While the story might be a touch on the daft side, Travolta and Cage give Face/Off their all. Getting your head around the fact that for most of the movie, their characters are playing each other, the movie offers something a little deeper than you might have expected if you're used to the likes of Stallone or early Schwarzenegger movies. But the film rarely lets up, only pausing to allow some emotional exchanges between Cage and Gina Gershon as one of Castor's flunkies.
- In The Rock, Nicholas Cage's character drives a beige Volvo. After escaping from prison in this film, Nicholas Cage's character also drives off in a beige Volvo. No explanation as to the significance of this fact has ever been given.
- Sean Archer stands for the star sign Sagittarius which is opposite the star sign Gemini, whose two main stars are called Castor and Pollux.
- The boat chase at the end of the film was originally intended for Woo's earlier film Hard Target.
What's not to like?
Action fans might already be accustomed to Woo's work and the reliance of old and familiar tricks might test the patience of those viewers who have seen the likes of Mission: Impossible II, Broken Arrow or arguably his greatest work, the Hong Kong action thriller Hard Boiled.
Those same fans might also feel that the film loses its way in the middle with the subplot involving Gershon's character and her child. Woo likes to soak his movies in hidden subtexts and although it does enrich the material somewhat, it can feel a bit much at times. I'd rather have Travolta and Cage shooting the set up in slow-motion all day instead of adding further emotional complexity to a movie where you already need to concentrate.
Should I watch it?
Definitely worth a shot. If the above trailer hasn't whetted your appetite then chances are, you're not really a fan of these mindless shoot-'em-ups. But if it did then you'll enjoy one of the best old-school action movies available. It offers you something a little more complex than you might expect from an action film with a silly gimmick as well as keeping your attention glued until the last bullet casing hits the floor. Woo's best American effort so far.

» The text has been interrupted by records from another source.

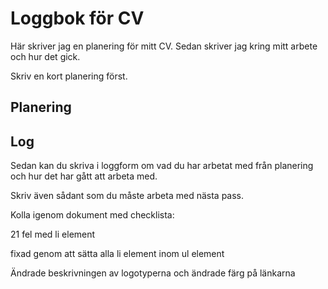 # Loggbok för CV

Här skriver jag en planering för mitt CV.
Sedan skriver jag kring mitt arbete och hur det gick.

Skriv en kort planering först.

## Planering

## Log

Sedan kan du skriva i loggform om vad du har arbetat med från planering och hur det har gått att arbeta med.

Skriv även sådant som du måste arbeta med nästa pass.


Kolla igenom dokument med checklista:

21 fel med li element

fixad genom att sätta alla li element inom ul element

Ändrade beskrivningen av logotyperna och ändrade färg på länkarna

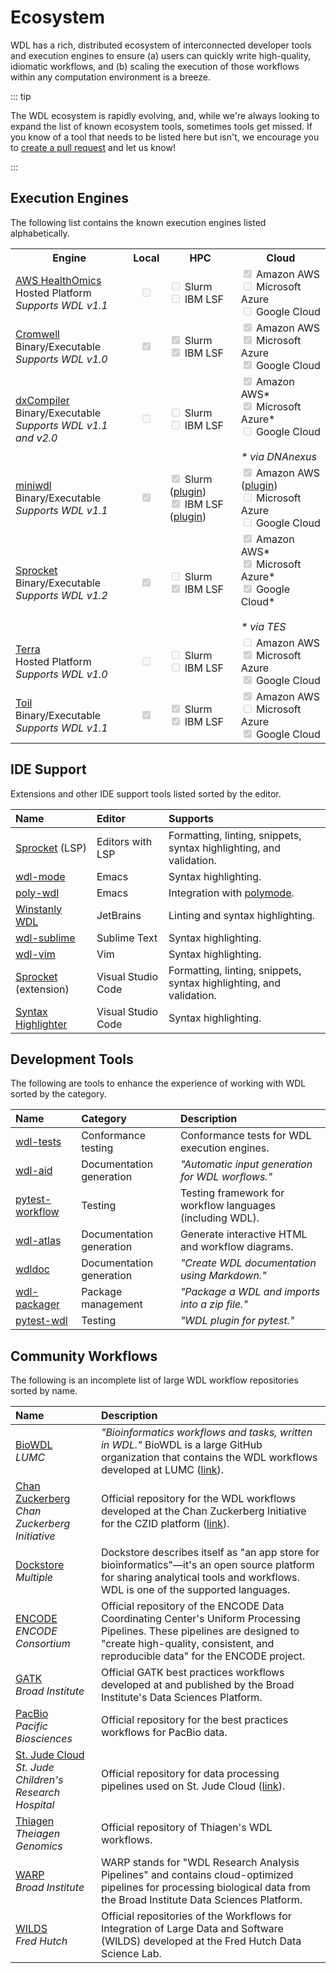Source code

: # Ecosystem

WDL has a rich, distributed ecosystem of interconnected developer tools and execution
engines to ensure (a) users can quickly write high-quality, idiomatic workflows, and (b)
scaling the execution of those workflows within any computation environment is a breeze.

::: tip

The WDL ecosystem is rapidly evolving, and, while we're always looking to expand
the list of known ecosystem tools, sometimes tools get missed. If you know of a tool
that needs to be listed here but isn't, we encourage you to [create a pull request] and
let us know!

:::

## Execution Engines

The following list contains the known execution engines listed alphabetically.

<table>
  <tr>
    <th>Engine</th>
    <th>Local</th>
    <th>HPC</th>
    <th>Cloud</th>
  </tr>
  <tr>
    <td>
    <a href="https://docs.aws.amazon.com/omics/latest/dev/what-is-healthomics.html">
      AWS HealthOmics
    </a>
    <br />
    Hosted Platform <br />
    <i>Supports WDL v1.1</i>
    </td>
    <td>
    <center>
      <input type="checkbox" disabled>
    </center>
    </td>
    <td>
      <input type="checkbox" disabled> Slurm <br />
      <input type="checkbox" disabled> IBM LSF
    </td>
    <td>
      <input type="checkbox" checked disabled> Amazon AWS <br />
      <input type="checkbox" disabled> Microsoft Azure <br />
      <input type="checkbox" disabled> Google Cloud
    </td>
  </tr>
  <tr>
    <td>
      <a href="https://github.com/broadinstitute/cromwell">
        Cromwell
      </a>
      <br />
    Binary/Executable <br />
    <i>Supports WDL v1.0</i>
    </td>
    <td>
    <center>
      <input type="checkbox" checked disabled>
    </center>
    </td>
    <td>
      <input type="checkbox" checked disabled> Slurm <br />
      <input type="checkbox" checked disabled> IBM LSF
    </td>
    <td>
      <input type="checkbox" checked disabled> Amazon AWS <br />
      <input type="checkbox" checked disabled> Microsoft Azure <br />
      <input type="checkbox" checked disabled> Google Cloud
    </td>
  </tr>
  <tr>
    <td>
      <a href="https://github.com/dnanexus/dxCompiler">
        dxCompiler
      </a>
      <br />
    Binary/Executable <br />
    <i>Supports WDL v1.1 and v2.0</i>
    </td>
    <td>
    <center>
      <input type="checkbox" disabled>
    </center>
    </td>
    <td>
      <input type="checkbox" disabled> Slurm <br />
      <input type="checkbox" disabled> IBM LSF
    </td>
    <td>
      <input type="checkbox" checked disabled> Amazon AWS* <br />
      <input type="checkbox" checked disabled> Microsoft Azure* <br />
      <input type="checkbox" disabled> Google Cloud <br /> <br />
      <i>* via DNAnexus</i>
    </td>
  </tr>
  <tr>
    <td>
      <a href="https://github.com/chanzuckerberg/miniwdl">
        miniwdl
      </a>
      <br />
    Binary/Executable <br />
    <i>Supports WDL v1.1</i>
    </td>
    <td>
    <center>
      <input type="checkbox" checked disabled>
    </center>
    </td>
    <td>
      <input type="checkbox" checked disabled>
        Slurm (<a href="https://github.com/miniwdl-ext/miniwdl-slurm">plugin</a>) <br />
      <input type="checkbox" checked disabled>
        IBM LSF (<a href="https://github.com/adthrasher/miniwdl-lsf">plugin</a>)
    </td>
    <td>
      <input type="checkbox" checked disabled>
        Amazon AWS (<a href="https://github.com/miniwdl-ext/miniwdl-aws">plugin</a>) <br />
      <input type="checkbox" disabled> Microsoft Azure <br />
      <input type="checkbox" disabled> Google Cloud
    </td>
  </tr>
  <tr>
    <td>
      <a href="https://github.com/stjude-rust-labs/sprocket">
        Sprocket
      </a>
      <br />
    Binary/Executable <br />
    <i>Supports WDL v1.2</i>
    </td>
    <td>
    <center>
      <input type="checkbox" checked disabled>
    </center>
    </td>
    <td>
      <input type="checkbox" disabled>
        Slurm <br />
      <input type="checkbox" checked disabled>
        IBM LSF
    </td>
    <td>
      <input type="checkbox" checked disabled> Amazon AWS*<br />
      <input type="checkbox" checked disabled> Microsoft Azure*<br />
      <input type="checkbox" checked disabled> Google Cloud*<br /><br />
      <i>* via TES</i>
    </td>
  </tr>
  <tr>
    <td>
      <a href="https://terra.bio/">
        Terra
      </a>
      <br />
    Hosted Platform <br />
    <i>Supports WDL v1.0</i>
    </td>
    <td>
    <center>
      <input type="checkbox" disabled>
    </center>
    </td>
    <td>
      <input type="checkbox" disabled> Slurm <br />
      <input type="checkbox" disabled> IBM LSF
    </td>
    <td>
      <input type="checkbox" disabled> Amazon AWS <br />
      <input type="checkbox" checked disabled> Microsoft Azure <br />
      <input type="checkbox" checked disabled> Google Cloud
    </td>
  </tr>
  <tr>
    <td>
      <a href="https://toil.ucsc-cgl.org">
        Toil
      </a>
      <br />
    Binary/Executable <br />
    <i>Supports WDL v1.1</i>
    </td>
    <td>
    <center>
      <input type="checkbox" checked disabled>
    </center>
    </td>
    <td>
      <input type="checkbox" checked disabled> Slurm <br />
      <input type="checkbox" checked disabled> IBM LSF
    </td>
    <td>
      <input type="checkbox" checked disabled> Amazon AWS <br />
      <input type="checkbox" disabled> Microsoft Azure <br />
      <input type="checkbox" checked disabled> Google Cloud
    </td>
  </tr>
</table>


## IDE Support

Extensions and other IDE support tools listed sorted by the editor.

| Name                                    | Editor             | Supports                                                                           |
| :-------------------------------------- | :----------------- | :--------------------------------------------------------------------------------- |
| [Sprocket][sprocket] (LSP)              | Editors with LSP   | Formatting, linting, snippets, syntax highlighting, and validation.                |
| [wdl-mode]                              | Emacs              | Syntax highlighting.                                                               |
| [poly-wdl]                              | Emacs              | Integration with [polymode].                                                       |
| [Winstanly WDL]                         | JetBrains          | Linting and syntax highlighting.                                                   |
| [wdl-sublime]                           | Sublime Text       | Syntax                                                               highlighting. |
| [wdl-vim]                               | Vim                | Syntax highlighting.                                                               |
| [Sprocket][sprocket-vscode] (extension) | Visual Studio Code | Formatting, linting, snippets, syntax highlighting, and validation.                |
| [Syntax Highlighter]                    | Visual Studio Code | Syntax highlighting.                                                               |

## Development Tools

The following are tools to enhance the experience of working with WDL sorted by
the category.

| Name              | Category                 | Description                                               |
| :---------------- | :----------------------- | :-------------------------------------------------------- |
| [wdl-tests]       | Conformance testing      | Conformance tests for WDL execution engines.              |
| [wdl-aid]         | Documentation generation | _"Automatic input generation for WDL worflows."_          |
| [pytest-workflow] | Testing                  | Testing framework for workflow languages (including WDL). |
| [wdl-atlas]       | Documentation generation | Generate interactive HTML and workflow diagrams.          |
| [wdldoc]          | Documentation generation | _"Create WDL documentation using Markdown."_              |
| [wdl-packager]    | Package management       | _"Package a WDL and imports into a zip file."_            |
| [pytest-wdl]      | Testing                  | _"WDL plugin for pytest."_                                |

## Community Workflows

The following is an incomplete list of large WDL workflow repositories sorted by name.

| Name                                                            |  Description                                                                                                                                                                                                 |
| :-------------------------------------------------------------- |  :---------------------------------------------------------------------------------------------------------------------------------------------------------------------------------------------------------- |
| [BioWDL] <br /> _LUMC_                                          |  _"Bioinformatics workflows and tasks, written in WDL."_ BioWDL is a large GitHub organization that contains the WDL workflows developed at LUMC ([link](https://lumc.nl)).                                  |
| [Chan Zuckerberg] <br /> _Chan Zuckerberg Initiative_           | Official repository for the WDL workflows developed at the Chan Zuckerberg Initiative for the CZID platform ([link](https://czid.org)).                                                                     |
| [Dockstore] <br /> _Multiple_                                   | Dockstore describes itself as "an app store for bioinformatics"—it's an open source platform for sharing analytical tools and workflows. WDL is one of the supported languages.                             |
| [ENCODE] <br /> _ENCODE Consortium_                             | Official repository of the ENCODE Data Coordinating Center's Uniform Processing Pipelines. These pipelines are designed to "create high-quality, consistent, and reproducible data" for the ENCODE project. |
| [GATK] <br /> _Broad Institute_                                 | Official GATK best practices workflows developed at and published by the Broad Institute's Data Sciences Platform.                                                                                          |
| [PacBio] <br /> _Pacific Biosciences_                           | Official repository for the best practices workflows for PacBio data.                                                                                                                                       |
| [St. Jude Cloud] <br /> _St. Jude Children's Research Hospital_ | Official repository for data processing pipelines used on St. Jude Cloud ([link](https://platform.stjude.cloud)).                                                                                           |
| [Thiagen] <br /> _Theiagen Genomics_                            | Official repository of Thiagen's WDL workflows.                                                                                                                                                             |
| [WARP] <br /> _Broad Institute_                                 | WARP stands for "WDL Research Analysis Pipelines" and contains cloud-optimized pipelines for processing biological data from the Broad Institute Data Sciences Platform.                                    |
| [WILDS] <br /> _Fred Hutch_                                     | Official repositories of the Workflows for Integration of Large Data and Software (WILDS) developed at the Fred Hutch Data Science Lab.                                                                     |

[create a pull request]: https://github.com/openwdl/docs/pulls
[BioWDL]: https://github.com/biowdl
[Chan Zuckerberg]: https://github.com/chanzuckerberg/czid-workflows
[Dockstore]:
    https://dockstore.org/search?descriptorType=WDL&entryType=workflows&searchMode=files
[ENCODE]: https://www.encodeproject.org/pages/pipelines
[GATK]: https://github.com/gatk-workflows/
[PacBio]: https://github.com/orgs/PacificBiosciences/repositories?q=lang%3Awdl&type=all
[poly-wdl]: https://github.com/jmonlong/poly-wdl
[polymode]: https://github.com/polymode/polymode
[pytest-wdl]: https://github.com/EliLillyCo/pytest-wdl
[pytest-workflow]: https://github.com/LUMC/pytest-workflow
[sprocket-vscode]:
    https://marketplace.visualstudio.com/items?itemName=stjude-rust-labs.sprocket-vscode
[sprocket]: https://github.com/stjude-rust-labs/sprocket
[St. Jude Cloud]: https://github.com/stjudecloud/workflows
[Syntax Highlighter]:
    https://marketplace.visualstudio.com/items?itemName=broadinstitute.wdl
[Thiagen]: https://github.com/theiagen/public_health_bioinformatics
[WARP]: https://broadinstitute.github.io/warp/docs/get-started/
[wdl-aid]: https://github.com/biowdl/wdl-aid
[wdl-atlas]: https://github.com/lmtani/wdl-atlas
[wdl-mode]: https://github.com/zhanxw/wdl-mode
[wdl-packager]: https://github.com/biowdl/wdl-packager
[wdl-sublime]: https://github.com/broadinstitutewdl-sublime/
[wdl-tests]: https://github.com/openwdl/wdl-tests
[wdl-vim]: https://github.com/broadinstitute/vim-wdl
[wdldoc]: https://github.com/stjudecloud/wdldoc
[WILDS]: https://github.com/orgs/getwilds/repositories?q=lang%3Awdl&type=all
[Winstanly WDL]: https://plugins.jetbrains.com/plugin/8154-winstanley-wdl
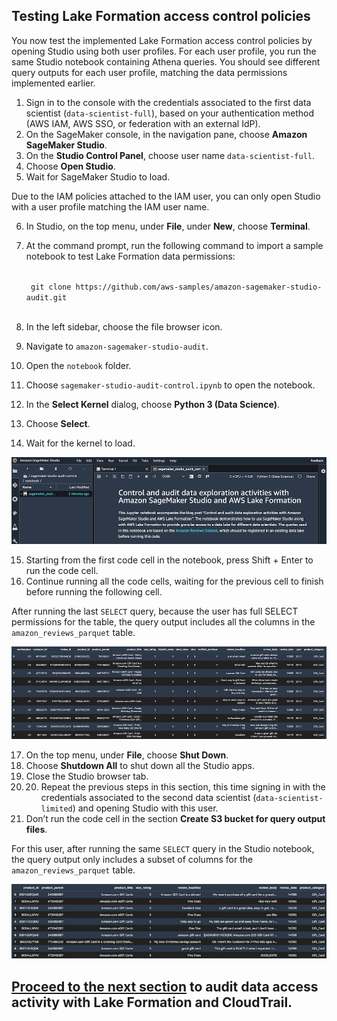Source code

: ## Testing Lake Formation access control policies

You now test the implemented Lake Formation access control policies by opening Studio using both user profiles. For each user profile, you run the same Studio notebook containing Athena queries. You should see different query outputs for each user profile, matching the data permissions implemented earlier.

1. Sign in to the console with the credentials associated to the first data scientist (`data-scientist-full`), based on your authentication method (AWS IAM, AWS SSO, or federation with an external IdP). 
2. On the SageMaker console, in the navigation pane, choose **Amazon SageMaker Studio**.
3. On the **Studio Control Panel**, choose user name `data-scientist-full`.
4. Choose **Open Studio**.
5. Wait for SageMaker Studio to load.

Due to the IAM policies attached to the IAM user, you can only open Studio with a user profile matching the IAM user name.

6. In Studio, on the top menu, under **File**, under **New**, choose **Terminal**.
7. At the command prompt, run the following command to import a sample notebook to test Lake Formation data permissions: 

	<code>
	git clone https://github.com/aws-samples/amazon-sagemaker-studio-audit.git
	</code>

8. In the left sidebar, choose the file browser icon.
9. Navigate to `amazon-sagemaker-studio-audit`.
10. Open the `notebook` folder.
11. Choose `sagemaker-studio-audit-control.ipynb` to open the notebook.
12. In the **Select Kernel** dialog, choose **Python 3 (Data Science)**.
13. Choose **Select**.
14. Wait for the kernel to load.

<p align="center">
	<img src="./images/5SageMakerStudioNotebook.png" />
</p>

15. Starting from the first code cell in the notebook, press Shift + Enter to run the code cell.
16. Continue running all the code cells, waiting for the previous cell to finish before running the following cell.

After running the last `SELECT` query, because the user has full SELECT permissions for the table, the query output includes all the columns in the `amazon_reviews_parquet` table.

<p align="center">
	<img src="./images/5NotebookUserFull.png" />
</p>

17. On the top menu, under **File**, choose **Shut Down**.
18. Choose **Shutdown All** to shut down all the Studio apps.
19. Close the Studio browser tab.
20. 20.	Repeat the previous steps in this section, this time signing in with the credentials associated to the second data scientist (`data-scientist-limited`) and opening Studio with this user. 
21. Don’t run the code cell in the section **Create S3 bucket for query output files**.

For this user, after running the same `SELECT` query in the Studio notebook, the query output only includes a subset of columns for the `amazon_reviews_parquet` table.

<p align="center">
	<img src="./images/5SageMakerStudioLimited.png" />
</p>

## [Proceed to the next section](./06_Audit_Data_Access_With_Lake_Formation_And_CloudTrail.md) to audit data access activity with Lake Formation and CloudTrail.

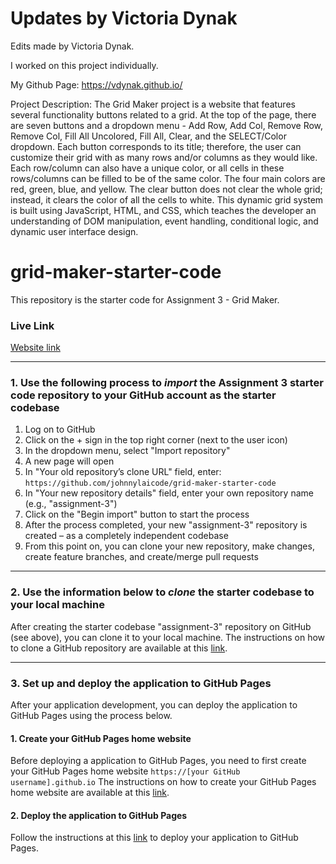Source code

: # Updates by Victoria Dynak

Edits made by Victoria Dynak.

I worked on this project individually.

My Github Page: https://vdynak.github.io/

Project Description: The Grid Maker project is a website that features several functionality buttons related to a grid. At the top of the page, there are seven buttons and a dropdown menu - Add Row, Add Col, Remove Row, Remove Col, Fill All Uncolored, Fill All, Clear, and the SELECT/Color dropdown. Each button corresponds to its title; therefore, the user can customize their grid with as many rows and/or columns as they would like. Each row/column can also have a unique color, or all cells in these rows/columns can be filled to be of the same color. The four main colors are red, green, blue, and yellow. The clear button does not clear the whole grid; instead, it clears the color of all the cells to white. This dynamic grid system is built using JavaScript, HTML, and CSS, which teaches the developer an understanding of DOM manipulation, event handling, conditional logic, and dynamic user interface design.



# grid-maker-starter-code
This repository is the starter code for Assignment 3 - Grid Maker.

### Live Link
[Website link](https://johnnylaicode.github.io/grid-maker-starter-code/)

----------
### 1. Use the following process to ***import*** the Assignment 3 starter code repository to your GitHub account as the starter codebase
1.	Log on to GitHub
2.	Click on the + sign in the top right corner (next to the user icon)
3.	In the dropdown menu, select "Import repository"
4.	A new page will open
5.	In "Your old repository’s clone URL" field, enter: `https://github.com/johnnylaicode/grid-maker-starter-code`
6.	In "Your new repository details" field, enter your own repository name (e.g., "assignment-3")
7.	Click on the "Begin import" button to start the process
8.	After the process completed, your new "assignment-3" repository is created – as a completely independent codebase
9.	From this point on, you can clone your new repository, make changes, create feature branches, and create/merge pull requests

----------
### 2. Use the information below to ***clone*** the starter codebase to your local machine
After creating the starter codebase "assignment-3" repository on GitHub (see above), you can clone it to your local machine. The instructions on how to clone a GitHub repository are available at this [link](https://docs.github.com/en/repositories/creating-and-managing-repositories/cloning-a-repository).

----------
### 3. Set up and deploy the application to GitHub Pages
After your application development, you can deploy the application to GitHub Pages using the process below.

#### 1. Create your GitHub Pages home website
Before deploying a application to GitHub Pages, you need to first create your GitHub Pages home website `https://[your GitHub username].github.io`
The instructions on how to create your GitHub Pages home website are available at this [link](https://docs.github.com/en/pages/getting-started-with-github-pages/creating-a-github-pages-site).

#### 2. Deploy the application to GitHub Pages
Follow the instructions at this [link](https://docs.github.com/en/pages/getting-started-with-github-pages/configuring-a-publishing-source-for-your-github-pages-site) to deploy your application to GitHub Pages.
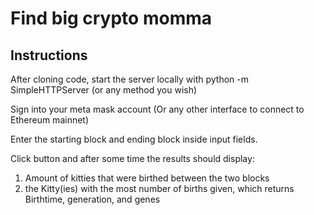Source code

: # Find big crypto momma

## Instructions

After cloning code, start the server locally with python -m SimpleHTTPServer (or any method you wish)

Sign into your meta mask account (Or any other interface to connect to Ethereum mainnet)

Enter the starting block and ending block inside input fields.

Click button and after some time the results should display:

1) Amount of kitties that were birthed between the two blocks
2) the Kitty(ies) with the most number of births given, which returns Birthtime, generation, and genes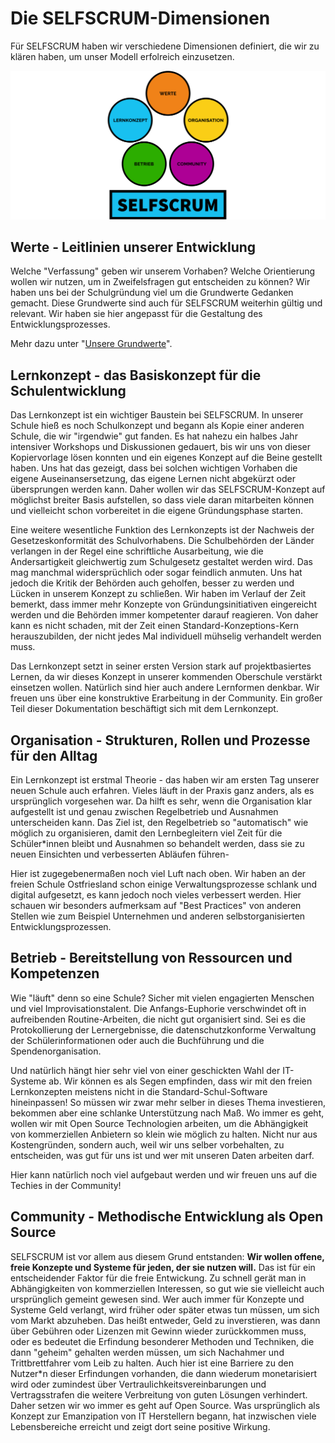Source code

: # Die SELFSCRUM-Dimensionen

Für SELFSCRUM haben wir verschiedene Dimensionen definiert, die wir zu klären haben, um unser Modell erfolreich einzusetzen.

![Dimensionen von SELFSCRUM](./drivers.png)

## Werte - Leitlinien unserer Entwicklung

Welche "Verfassung" geben wir unserem Vorhaben? Welche Orientierung wollen wir nutzen, um in Zweifelsfragen gut entscheiden zu können? Wir haben uns bei der Schulgründung viel um die Grundwerte Gedanken gemacht. Diese Grundwerte sind auch für SELFSCRUM weiterhin gültig und relevant. Wir haben sie hier angepasst für die Gestaltung des Entwicklungsprozesses.

Mehr dazu unter "[Unsere Grundwerte](./values.md)".

## Lernkonzept - das Basiskonzept für die Schulentwicklung

Das Lernkonzept ist ein wichtiger Baustein bei SELFSCRUM. In unserer Schule hieß es noch Schulkonzept und begann als Kopie einer anderen Schule, die wir "irgendwie" gut fanden. Es hat nahezu ein halbes Jahr intensiver Workshops und Diskussionen gedauert, bis wir uns von dieser Kopiervorlage lösen konnten und ein eigenes Konzept auf die Beine gestellt haben. Uns hat das gezeigt, dass bei solchen wichtigen Vorhaben die eigene Auseinansersetzung, das eigene Lernen nicht abgekürzt oder übersprungen werden kann. Daher wollen wir das SELFSCRUM-Konzept auf möglichst breiter Basis aufstellen, so dass viele daran mitarbeiten können und vielleicht schon vorbereitet in die eigene Gründungsphase starten.

Eine weitere wesentliche Funktion des Lernkonzepts ist der Nachweis der Gesetzeskonformität des Schulvorhabens. Die Schulbehörden der Länder verlangen in der Regel eine schriftliche Ausarbeitung, wie die Andersartigkeit gleichwertig zum Schulgesetz gestaltet werden wird. Das mag manchmal widersprüchlich oder sogar feindlich anmuten. Uns hat jedoch die Kritik der Behörden auch geholfen, besser zu werden und Lücken in unserem Konzept zu schließen. Wir haben im Verlauf der Zeit bemerkt, dass immer mehr Konzepte von Gründungsinitiativen eingereicht werden und die Behörden immer kompetenter darauf reagieren. Von daher kann es nicht schaden, mit der Zeit einen Standard-Konzeptions-Kern herauszubilden, der nicht jedes Mal individuell mühselig verhandelt werden muss.

Das Lernkonzept setzt in seiner ersten Version stark auf projektbasiertes Lernen, da wir dieses Konzept in unserer kommenden Oberschule verstärkt einsetzen wollen. Natürlich sind hier auch andere Lernformen denkbar. Wir freuen uns über eine konstruktive Erarbeitung in der Community. Ein großer Teil dieser Dokumentation beschäftigt sich mit dem Lernkonzept.

## Organisation - Strukturen, Rollen und Prozesse für den Alltag

Ein Lernkonzept ist erstmal Theorie - das haben wir am ersten Tag unserer neuen Schule auch erfahren. Vieles läuft in der Praxis ganz anders, als es ursprünglich vorgesehen war. Da hilft es sehr, wenn die Organisation klar aufgestellt ist und genau zwischen Regelbetrieb und Ausnahmen unterscheiden kann. Das Ziel ist, den Regelbetrieb so "automatisch" wie möglich zu organisieren, damit den Lernbegleitern viel Zeit für die Schüler*innen bleibt und Ausnahmen so behandelt werden, dass sie zu neuen Einsichten und verbesserten Abläufen führen-

Hier ist zugegebenermaßen noch viel Luft nach oben. Wir haben an der freien Schule Ostfriesland schon einige Verwaltungsprozesse schlank und digital aufgesetzt, es kann jedoch noch vieles verbessert werden. Hier schauen wir besonders aufmerksam auf "Best Practices" von anderen Stellen wie zum Beispiel Unternehmen und anderen selbstorganisierten Entwicklungsprozessen. 

## Betrieb - Bereitstellung von Ressourcen und Kompetenzen

Wie "läuft" denn so eine Schule? Sicher mit vielen engagierten Menschen und viel Improvisationstalent. Die Anfangs-Euphorie verschwindet oft in aufreibenden Routine-Arbeiten, die nicht gut organisiert sind. Sei es die Protokollierung der Lernergebnisse, die datenschutzkonforme Verwaltung der Schülerinformationen oder auch die Buchführung und die Spendenorganisation.

Und natürlich hängt hier sehr viel von einer geschickten Wahl der IT-Systeme ab. Wir können es als Segen empfinden, dass wir mit den freien Lernkonzepten meistens nicht in die Standard-Schul-Software hineinpassen! So müssen wir zwar mehr selber in dieses Thema investieren, bekommen aber eine schlanke Unterstützung nach Maß. Wo immer es geht, wollen wir mit Open Source Technologien arbeiten, um die Abhängigkeit von kommerziellen Anbietern so klein wie möglich zu halten. Nicht nur aus Kostengründen, sondern auch, weil wir uns selber vorbehalten, zu entscheiden, was gut für uns ist und wer mit unseren Daten arbeiten darf.

Hier kann natürlich noch viel aufgebaut werden und wir freuen uns auf die Techies in der Community!

## Community - Methodische Entwicklung als Open Source

SELFSCRUM ist vor allem aus diesem Grund entstanden: **Wir wollen offene, freie Konzepte und Systeme für jeden, der sie nutzen will.** Das ist für ein entscheidender Faktor für die freie Entwickung. Zu schnell gerät man in Abhängigkeiten von kommerziellen Interessen, so gut wie sie vielleicht auch ursprünglich gemeint gewesen sind. Wer auch immer für Konzepte und Systeme Geld verlangt, wird früher oder später etwas tun müssen, um sich vom Markt abzuheben. Das heißt entweder, Geld zu inverstieren, was dann über Gebühren oder Lizenzen mit Gewinn wieder zurückkommen muss, oder es bedeutet die Erfindung besonderer Methoden und Techniken, die dann "geheim" gehalten werden müssen, um sich Nachahmer und Trittbrettfahrer vom Leib zu halten. Auch hier ist eine Barriere zu den Nutzer*n dieser Erfindungen vorhanden, die dann wiederum monetarisiert wird oder zumindest über Vertraulichkeitsvereinbarungen und Vertragsstrafen die weitere Verbreitung von guten Lösungen verhindert. Daher setzen wir wo immer es geht auf Open Source. Was ursprünglich als Konzept zur Emanzipation von IT Herstellern begann, hat inzwischen viele Lebensbereiche erreicht und zeigt dort seine positive Wirkung.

Great For: action fans, film studies students, teenage boys
Not So Great For: lovers of period drama, your grandparents, someone who'd rather read a book
What other films should I watch?
Speed remains probably the best 90's action film with a silly gimmick as it is not only just as thrilling but also injects some much needed humour into proceedings as well. For something a bit more generic, Bad Boys is also an overly stylised shooter from producers Simpson and Bruckheimer but with great comic banter between Will Smith and Martin Lawrence.
Otherwise, my advice is to watch this. Woo's other films might match this in terms of action content but Mission: Impossible 2 and Broken Arrow both lack something. For my money, Woo's best work was produced back in his native Hong Kong - Hard Boiled is an excellent cop shooter movie that also uses a lot of Woo's trademarks as well as Chou Yun Fat in blistering form. You can see it influencing the likes of The Matrix and Desperado and is a superb action flick.